Town Board member Joe Guidarelli and Town Clerk Diane Marco criticized Tommasone after he said at the meeting that he was surprised Lamora didn’t have an opponent in this year’s election.
The issue between the two parties stems from whether the town entered into a one- or two-year contract with Callanan Industries to pave town roads.
Lamora said the Callanan contract was for one year – 2020 – and included a clause to add a second or third year to the contract if the relevant parties agreed. Lamora said the town passed a resolution stating that Callanan would pave the roads through 2021, but he said the resolution does not reflect what was agreed upon in the bid contract.
During Lamora’s comments Tommasone became increasingly frustrated, shaking his head, and told Deputy Supervisor Evan Christou that Lamora was lying about not knowing that the agreement was for a two-year contract.
“Everyone knows it’s a two-year contract but you,” Tommasone said during the meeting.
Documents provided by the town show Michael Mastropietro, a vice president at Callanan, signed the document noting they would do the paving for this year.
But Lamora said Callanan has come back and asked for more money to do the work. In 2020 the town paid $4.73 per square yard of road paved and then Callanan tacked on overages, or additional costs, Lamora said. When he talked to Callanan about paving roads this year, Lamora said, the company upped the price to $6.95 per square yard and wanted to add in a half-inch more of blacktop on the roads. He said he doesn’t want that.
“I want to go out to bid again,” he said Friday.
Tommasone said the company agreed to pave for the original price they bid for the project.
Callanan did not return a request for comment.
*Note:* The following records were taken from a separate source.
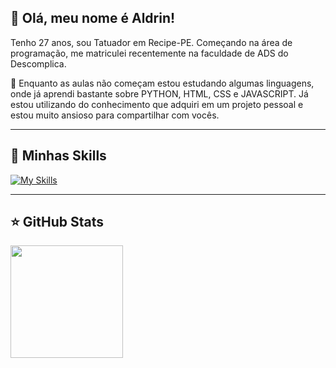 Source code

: ## 💜 Olá, meu nome é Aldrin!
Tenho 27 anos, sou Tatuador em Recipe-PE.
Começando na área de programação, me matriculei recentemente na faculdade de ADS do Descomplica.

🔭 Enquanto as aulas não começam estou estudando algumas linguagens, onde já aprendi bastante sobre PYTHON, HTML, CSS e JAVASCRIPT. Já estou utilizando do conhecimento que adquiri em um projeto pessoal e estou muito ansioso para compartilhar com vocês.

---

## 🚀 Minhas Skills

[![My Skills](https://skillicons.dev/icons?i=html,css,python,figma)](https://skillicons.dev)

---

## ⭐ GitHub Stats

<a href="https://github.com/matheusaldrin" title="Perfil do Aldrin">
  <img height="180em" src="https://github-readme-stats.vercel.app/api?username=matheusaldrin&theme=dracula&show_icons=true" />
</a>
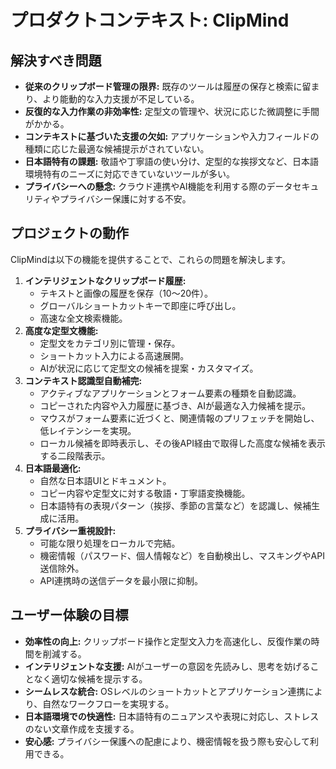 # プロダクトコンテキスト: ClipMind

## 解決すべき問題

*   **従来のクリップボード管理の限界:** 既存のツールは履歴の保存と検索に留まり、より能動的な入力支援が不足している。
*   **反復的な入力作業の非効率性:** 定型文の管理や、状況に応じた微調整に手間がかかる。
*   **コンテキストに基づいた支援の欠如:** アプリケーションや入力フィールドの種類に応じた最適な候補提示がされていない。
*   **日本語特有の課題:** 敬語や丁寧語の使い分け、定型的な挨拶文など、日本語環境特有のニーズに対応できていないツールが多い。
*   **プライバシーへの懸念:** クラウド連携やAI機能を利用する際のデータセキュリティやプライバシー保護に対する不安。

## プロジェクトの動作

ClipMindは以下の機能を提供することで、これらの問題を解決します。

1.  **インテリジェントなクリップボード履歴:**
    *   テキストと画像の履歴を保存（10〜20件）。
    *   グローバルショートカットキーで即座に呼び出し。
    *   高速な全文検索機能。
2.  **高度な定型文機能:**
    *   定型文をカテゴリ別に管理・保存。
    *   ショートカット入力による高速展開。
    *   AIが状況に応じて定型文の候補を提案・カスタマイズ。
3.  **コンテキスト認識型自動補完:**
    *   アクティブなアプリケーションとフォーム要素の種類を自動認識。
    *   コピーされた内容や入力履歴に基づき、AIが最適な入力候補を提示。
    *   マウスがフォーム要素に近づくと、関連情報のプリフェッチを開始し、低レイテンシーを実現。
    *   ローカル候補を即時表示し、その後API経由で取得した高度な候補を表示する二段階表示。
4.  **日本語最適化:**
    *   自然な日本語UIとドキュメント。
    *   コピー内容や定型文に対する敬語・丁寧語変換機能。
    *   日本語特有の表現パターン（挨拶、季節の言葉など）を認識し、候補生成に活用。
5.  **プライバシー重視設計:**
    *   可能な限り処理をローカルで完結。
    *   機密情報（パスワード、個人情報など）を自動検出し、マスキングやAPI送信除外。
    *   API連携時の送信データを最小限に抑制。

## ユーザー体験の目標

*   **効率性の向上:** クリップボード操作と定型文入力を高速化し、反復作業の時間を削減する。
*   **インテリジェントな支援:** AIがユーザーの意図を先読みし、思考を妨げることなく適切な候補を提示する。
*   **シームレスな統合:** OSレベルのショートカットとアプリケーション連携により、自然なワークフローを実現する。
*   **日本語環境での快適性:** 日本語特有のニュアンスや表現に対応し、ストレスのない文章作成を支援する。
*   **安心感:** プライバシー保護への配慮により、機密情報を扱う際も安心して利用できる。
Lamora said he has no one lined up to do street paving this year. He also said there is a draft plan detailing which streets are scheduled for paving over the next several years that he doesn’t agree with either. He said the plan has him paving roads this year he’s recently paved.
“Why would I go back and pave those roads again,” he asked Friday.
Tommasone said during the meeting those roads have to be done again because the infrastructure wasn’t fixed the first time around. He also called Lamora ineffectual, saying Lamora does not follow the timeline that other municipalities do for determining which roads will be paved. Rather than having a list of roads together for the board in December, Lamora waits until after he’s driven over the town roads in April to prepare his list.
It’s something the town board has worked with over the years, said board member Samantha Miller-Herrera, but it does not make the contracting process easy. She said she was frustrated with Lamora’s “ability to prepare for something that happens every year.”
The town wants to spend money on infrastructure and fixing the roads but wants to ensure it spends the money in a fiscally responsible way, Miller-Herrera said.
Tommasone said it’s time to do away with the elected position of highway superintendent.
“Rotterdam needs a full-time engineer in charge of all DPW (Department of Public Works) operations including the Highway Department,” he said Friday. “It is time to eliminate the elected position of superintendent and have a professional engineer running these vital operations. Taxpayers will be better served.”
Lamora said he would like to have an engineer for the town but doesn’t believe they should oversee all the public work departments, including the Highway Department.
“How is an engineer going to direct all of the workforce across all departments?” he asked.
He also said most towns have an elected highway superintendent.
“People have the right to choose who they want to be their highway superintendent,” he said.